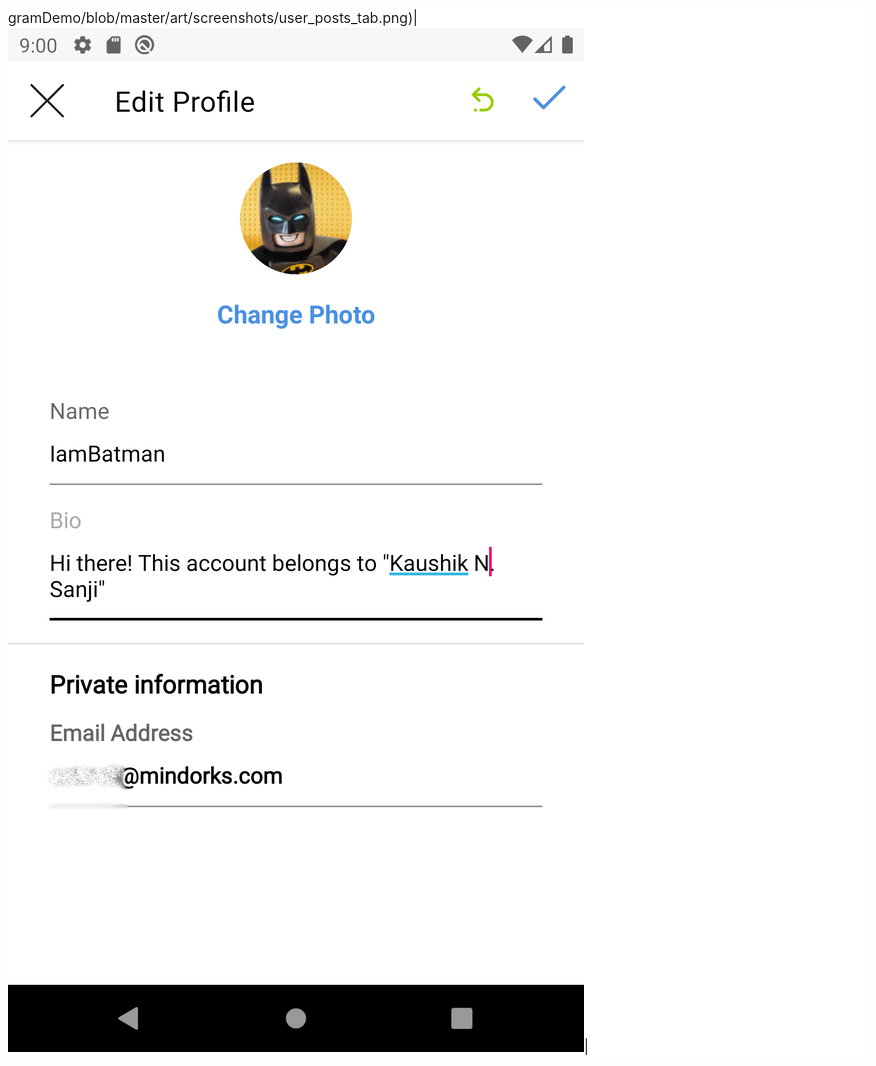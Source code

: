 gramDemo/blob/master/art/screenshots/user_posts_tab.png)|![edit_profile_screen](https://github.com/kaushiknsanji/MindOrksInstagramDemo/blob/master/art/screenshots/edit_profile_screen.png)|
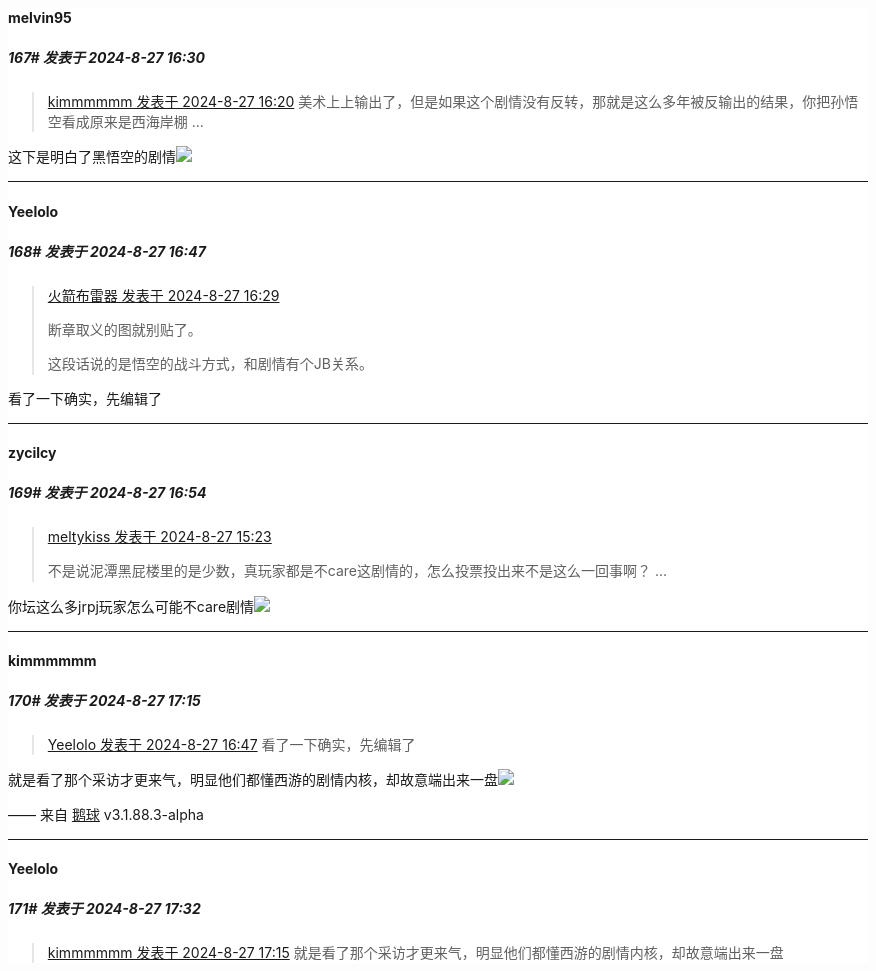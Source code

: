 ####  melvin95  
##### 167#       发表于 2024-8-27 16:30

<blockquote><a href="httphttps://bbs.saraba1st.com/2b/forum.php?mod=redirect&amp;goto=findpost&amp;pid=66031443&amp;ptid=2196605" target="_blank">kimmmmmm 发表于 2024-8-27 16:20</a>
美术上上输出了，但是如果这个剧情没有反转，那就是这么多年被反输出的结果，你把孙悟空看成原来是西海岸棚 ...</blockquote>
这下是明白了黑悟空的剧情<img src="https://static.saraba1st.com/image/smiley/face2017/067.png" referrerpolicy="no-referrer">


*****

####  Yeelolo  
##### 168#       发表于 2024-8-27 16:47

<blockquote><a href="httphttps://bbs.saraba1st.com/2b/forum.php?mod=redirect&amp;goto=findpost&amp;pid=66031575&amp;ptid=2196605" target="_blank">火箭布雷器 发表于 2024-8-27 16:29</a>

断章取义的图就别贴了。

这段话说的是悟空的战斗方式，和剧情有个JB关系。</blockquote>
看了一下确实，先编辑了

*****

####  zycilcy  
##### 169#       发表于 2024-8-27 16:54

<blockquote><a href="httphttps://bbs.saraba1st.com/2b/forum.php?mod=redirect&amp;goto=findpost&amp;pid=66030626&amp;ptid=2196605" target="_blank">meltykiss 发表于 2024-8-27 15:23</a>

不是说泥潭黑屁楼里的是少数，真玩家都是不care这剧情的，怎么投票投出来不是这么一回事啊？ ...</blockquote>
你坛这么多jrpj玩家怎么可能不care剧情<img src="https://static.saraba1st.com/image/smiley/face2017/068.png" referrerpolicy="no-referrer">


*****

####  kimmmmmm  
##### 170#       发表于 2024-8-27 17:15

<blockquote><a href="httphttps://bbs.saraba1st.com/2b/forum.php?mod=redirect&amp;goto=findpost&amp;pid=66031831&amp;ptid=2196605" target="_blank">Yeelolo 发表于 2024-8-27 16:47</a>
看了一下确实，先编辑了</blockquote>
就是看了那个采访才更来气，明显他们都懂西游的剧情内核，却故意端出来一盘<img src="https://static.saraba1st.com/image/smiley/face2017/163.png" referrerpolicy="no-referrer">

—— 来自 [鹅球](https://www.pgyer.com/xfPejhuq) v3.1.88.3-alpha


*****

####  Yeelolo  
##### 171#       发表于 2024-8-27 17:32

<blockquote><a href="httphttps://bbs.saraba1st.com/2b/forum.php?mod=redirect&amp;goto=findpost&amp;pid=66032226&amp;ptid=2196605" target="_blank">kimmmmmm 发表于 2024-8-27 17:15</a>
就是看了那个采访才更来气，明显他们都懂西游的剧情内核，却故意端出来一盘
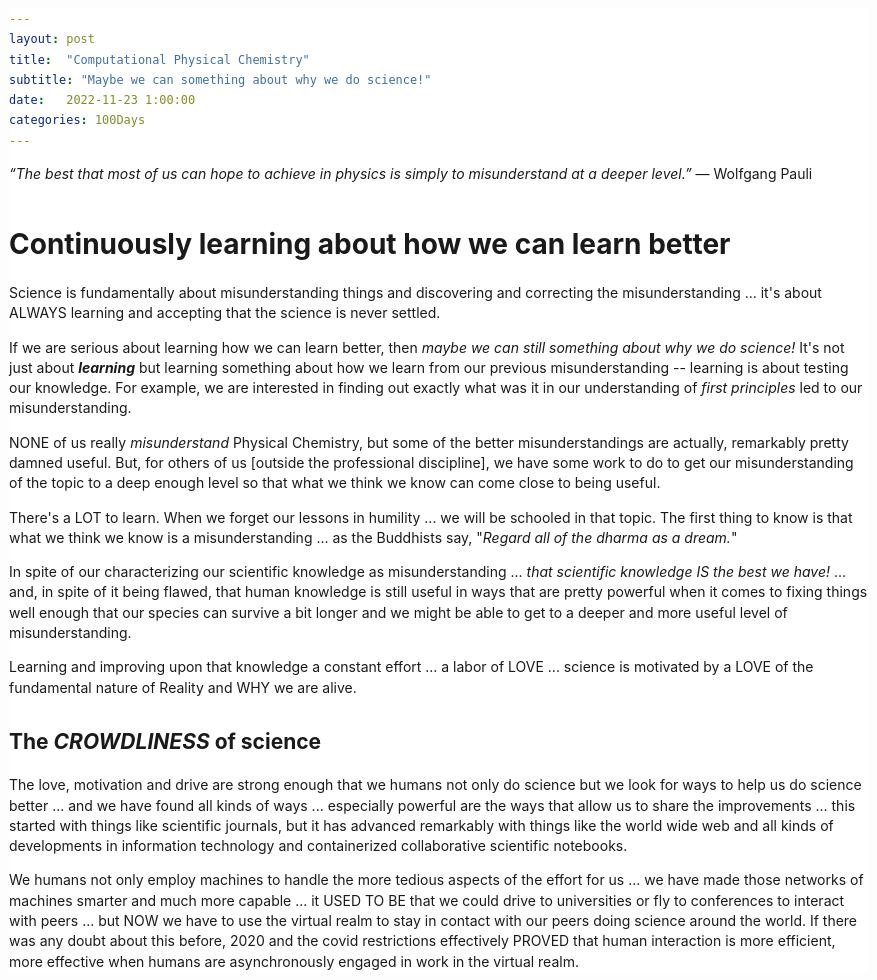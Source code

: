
 ```yaml
---
layout: post
title:  "Computational Physical Chemistry"
subtitle: "Maybe we can something about why we do science!"
date:   2022-11-23 1:00:00
categories: 100Days
---
```



*“The best that most of us can hope to achieve in physics is simply to misunderstand at a deeper level.”*
― Wolfgang Pauli

# Continuously learning about how we can learn better

Science is fundamentally about misunderstanding things and discovering and correcting the misunderstanding ... it's about ALWAYS learning and accepting that the science is never settled.  

If we are serious about learning how we can learn better, then *maybe we can still something about why we do science!*  It's not just about ***learning*** but learning something about how we learn from our previous misunderstanding -- learning is about testing our knowledge. For example, we are interested in finding out exactly what was it in our understanding of *first principles* led to our misunderstanding.

NONE of us really *misunderstand* Physical Chemistry, but some of the better misunderstandings are actually, remarkably pretty damned useful. But, for others of us [outside the professional discipline], we have some work to do to get our misunderstanding of the topic to a deep enough level so that what we think we know can come close to being useful. 

There's a LOT to learn. When we forget our lessons in humility ... we will be schooled in that topic. The first thing to know is that what we think we know is a misunderstanding ... as the Buddhists say, "*Regard all of the dharma as a dream.*"

In spite of our characterizing our scientific knowledge as misunderstanding ... *that scientific knowledge IS the best we have!* ... and, in spite of it being flawed, that human knowledge is still useful in ways that are pretty powerful when it comes to fixing things well enough that our species can survive a bit longer and we might be able to get to a deeper and more useful level of misunderstanding.

Learning and improving upon that knowledge a constant effort ... a labor of LOVE ... science is motivated by a LOVE of the fundamental nature of Reality and WHY we are alive. 

## The *CROWDLINESS* of science

The love, motivation and drive are strong enough that we humans not only do science but we look for ways to help us do science better ... and we have found all kinds of ways ... especially powerful are the ways that allow us to share the improvements ... this started with things like scientific journals, but it has advanced remarkably with things like the world wide web and all kinds of developments in information technology and containerized collaborative scientific notebooks.

We humans not only employ machines to handle the more tedious aspects of the effort for us ... we have made those networks of machines smarter and much more capable ... it USED TO BE that we could drive to universities or fly to conferences to interact with peers ... but NOW we have to use the virtual realm to stay in contact with our peers doing science around the world. If there was any doubt about this before, 2020 and the covid restrictions effectively PROVED that human interaction is more efficient, more effective when humans are asynchronously engaged in work in the virtual realm. 
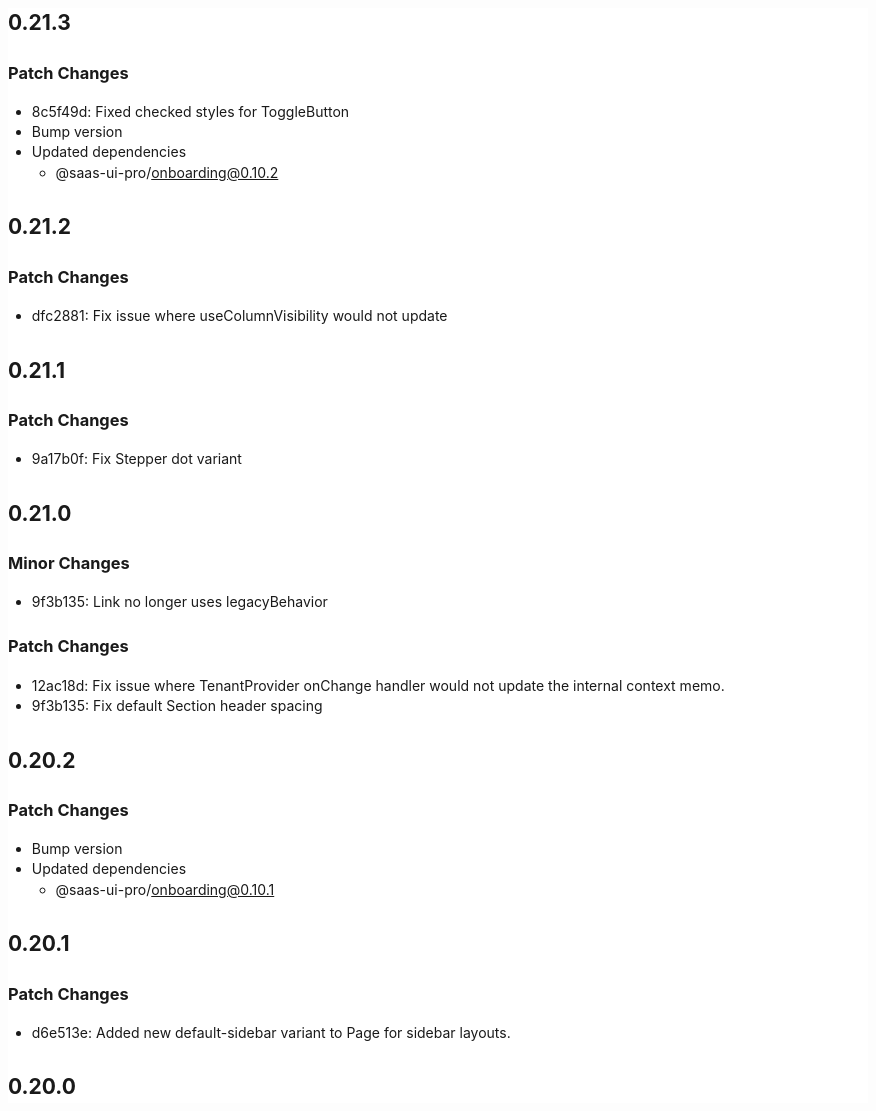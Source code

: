 ## 0.21.3

### Patch Changes

- 8c5f49d: Fixed checked styles for ToggleButton
- Bump version
- Updated dependencies
  - @saas-ui-pro/onboarding@0.10.2

## 0.21.2

### Patch Changes

- dfc2881: Fix issue where useColumnVisibility would not update

## 0.21.1

### Patch Changes

- 9a17b0f: Fix Stepper dot variant

## 0.21.0

### Minor Changes

- 9f3b135: Link no longer uses legacyBehavior

### Patch Changes

- 12ac18d: Fix issue where TenantProvider onChange handler would not update the internal context memo.
- 9f3b135: Fix default Section header spacing

## 0.20.2

### Patch Changes

- Bump version
- Updated dependencies
  - @saas-ui-pro/onboarding@0.10.1

## 0.20.1

### Patch Changes

- d6e513e: Added new default-sidebar variant to Page for sidebar layouts.

## 0.20.0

====

§ Problem description: Leave out the images and transcribe all the records exactly.

§ Solution for this exercise:
Source code

: gramDemo/blob/master/art/screenshots/user_posts_tab.png)|![edit_profile_screen](https://github.com/kaushiknsanji/MindOrksInstagramDemo/blob/master/art/screenshots/edit_profile_screen.png)|
Source code

: ####  melvin95  
##### 167#       发表于 2024-8-27 16:30

<blockquote><a href="httphttps://bbs.saraba1st.com/2b/forum.php?mod=redirect&amp;goto=findpost&amp;pid=66031443&amp;ptid=2196605" target="_blank">kimmmmmm 发表于 2024-8-27 16:20</a>
美术上上输出了，但是如果这个剧情没有反转，那就是这么多年被反输出的结果，你把孙悟空看成原来是西海岸棚 ...</blockquote>
这下是明白了黑悟空的剧情<img src="https://static.saraba1st.com/image/smiley/face2017/067.png" referrerpolicy="no-referrer">


*****

####  Yeelolo  
##### 168#       发表于 2024-8-27 16:47

<blockquote><a href="httphttps://bbs.saraba1st.com/2b/forum.php?mod=redirect&amp;goto=findpost&amp;pid=66031575&amp;ptid=2196605" target="_blank">火箭布雷器 发表于 2024-8-27 16:29</a>

断章取义的图就别贴了。

这段话说的是悟空的战斗方式，和剧情有个JB关系。</blockquote>
看了一下确实，先编辑了

*****

####  zycilcy  
##### 169#       发表于 2024-8-27 16:54

<blockquote><a href="httphttps://bbs.saraba1st.com/2b/forum.php?mod=redirect&amp;goto=findpost&amp;pid=66030626&amp;ptid=2196605" target="_blank">meltykiss 发表于 2024-8-27 15:23</a>

不是说泥潭黑屁楼里的是少数，真玩家都是不care这剧情的，怎么投票投出来不是这么一回事啊？ ...</blockquote>
你坛这么多jrpj玩家怎么可能不care剧情<img src="https://static.saraba1st.com/image/smiley/face2017/068.png" referrerpolicy="no-referrer">


*****

####  kimmmmmm  
##### 170#       发表于 2024-8-27 17:15

<blockquote><a href="httphttps://bbs.saraba1st.com/2b/forum.php?mod=redirect&amp;goto=findpost&amp;pid=66031831&amp;ptid=2196605" target="_blank">Yeelolo 发表于 2024-8-27 16:47</a>
看了一下确实，先编辑了</blockquote>
就是看了那个采访才更来气，明显他们都懂西游的剧情内核，却故意端出来一盘<img src="https://static.saraba1st.com/image/smiley/face2017/163.png" referrerpolicy="no-referrer">

—— 来自 [鹅球](https://www.pgyer.com/xfPejhuq) v3.1.88.3-alpha


*****

####  Yeelolo  
##### 171#       发表于 2024-8-27 17:32

<blockquote><a href="httphttps://bbs.saraba1st.com/2b/forum.php?mod=redirect&amp;goto=findpost&amp;pid=66032226&amp;ptid=2196605" target="_blank">kimmmmmm 发表于 2024-8-27 17:15</a>
就是看了那个采访才更来气，明显他们都懂西游的剧情内核，却故意端出来一盘
Source code

:
 ```yaml
---
layout: post
title:  "Computational Physical Chemistry"
subtitle: "Maybe we can something about why we do science!"
date:   2022-11-23 1:00:00
categories: 100Days
---
```



*“The best that most of us can hope to achieve in physics is simply to misunderstand at a deeper level.”*
― Wolfgang Pauli

# Continuously learning about how we can learn better

Science is fundamentally about misunderstanding things and discovering and correcting the misunderstanding ... it's about ALWAYS learning and accepting that the science is never settled.  

If we are serious about learning how we can learn better, then *maybe we can still something about why we do science!*  It's not just about ***learning*** but learning something about how we learn from our previous misunderstanding -- learning is about testing our knowledge. For example, we are interested in finding out exactly what was it in our understanding of *first principles* led to our misunderstanding.

NONE of us really *misunderstand* Physical Chemistry, but some of the better misunderstandings are actually, remarkably pretty damned useful. But, for others of us [outside the professional discipline], we have some work to do to get our misunderstanding of the topic to a deep enough level so that what we think we know can come close to being useful. 

There's a LOT to learn. When we forget our lessons in humility ... we will be schooled in that topic. The first thing to know is that what we think we know is a misunderstanding ... as the Buddhists say, "*Regard all of the dharma as a dream.*"

In spite of our characterizing our scientific knowledge as misunderstanding ... *that scientific knowledge IS the best we have!* ... and, in spite of it being flawed, that human knowledge is still useful in ways that are pretty powerful when it comes to fixing things well enough that our species can survive a bit longer and we might be able to get to a deeper and more useful level of misunderstanding.

Learning and improving upon that knowledge a constant effort ... a labor of LOVE ... science is motivated by a LOVE of the fundamental nature of Reality and WHY we are alive. 

## The *CROWDLINESS* of science

The love, motivation and drive are strong enough that we humans not only do science but we look for ways to help us do science better ... and we have found all kinds of ways ... especially powerful are the ways that allow us to share the improvements ... this started with things like scientific journals, but it has advanced remarkably with things like the world wide web and all kinds of developments in information technology and containerized collaborative scientific notebooks.

We humans not only employ machines to handle the more tedious aspects of the effort for us ... we have made those networks of machines smarter and much more capable ... it USED TO BE that we could drive to universities or fly to conferences to interact with peers ... but NOW we have to use the virtual realm to stay in contact with our peers doing science around the world. If there was any doubt about this before, 2020 and the covid restrictions effectively PROVED that human interaction is more efficient, more effective when humans are asynchronously engaged in work in the virtual realm. 
Source code

: ## 0.21.3

### Patch Changes

- 8c5f49d: Fixed checked styles for ToggleButton
- Bump version
- Updated dependencies
  - @saas-ui-pro/onboarding@0.10.2

## 0.21.2

### Patch Changes

- dfc2881: Fix issue where useColumnVisibility would not update

## 0.21.1

### Patch Changes

- 9a17b0f: Fix Stepper dot variant

## 0.21.0

### Minor Changes

- 9f3b135: Link no longer uses legacyBehavior

### Patch Changes

- 12ac18d: Fix issue where TenantProvider onChange handler would not update the internal context memo.
- 9f3b135: Fix default Section header spacing

## 0.20.2

### Patch Changes

- Bump version
- Updated dependencies
  - @saas-ui-pro/onboarding@0.10.1

## 0.20.1

### Patch Changes

- d6e513e: Added new default-sidebar variant to Page for sidebar layouts.

## 0.20.0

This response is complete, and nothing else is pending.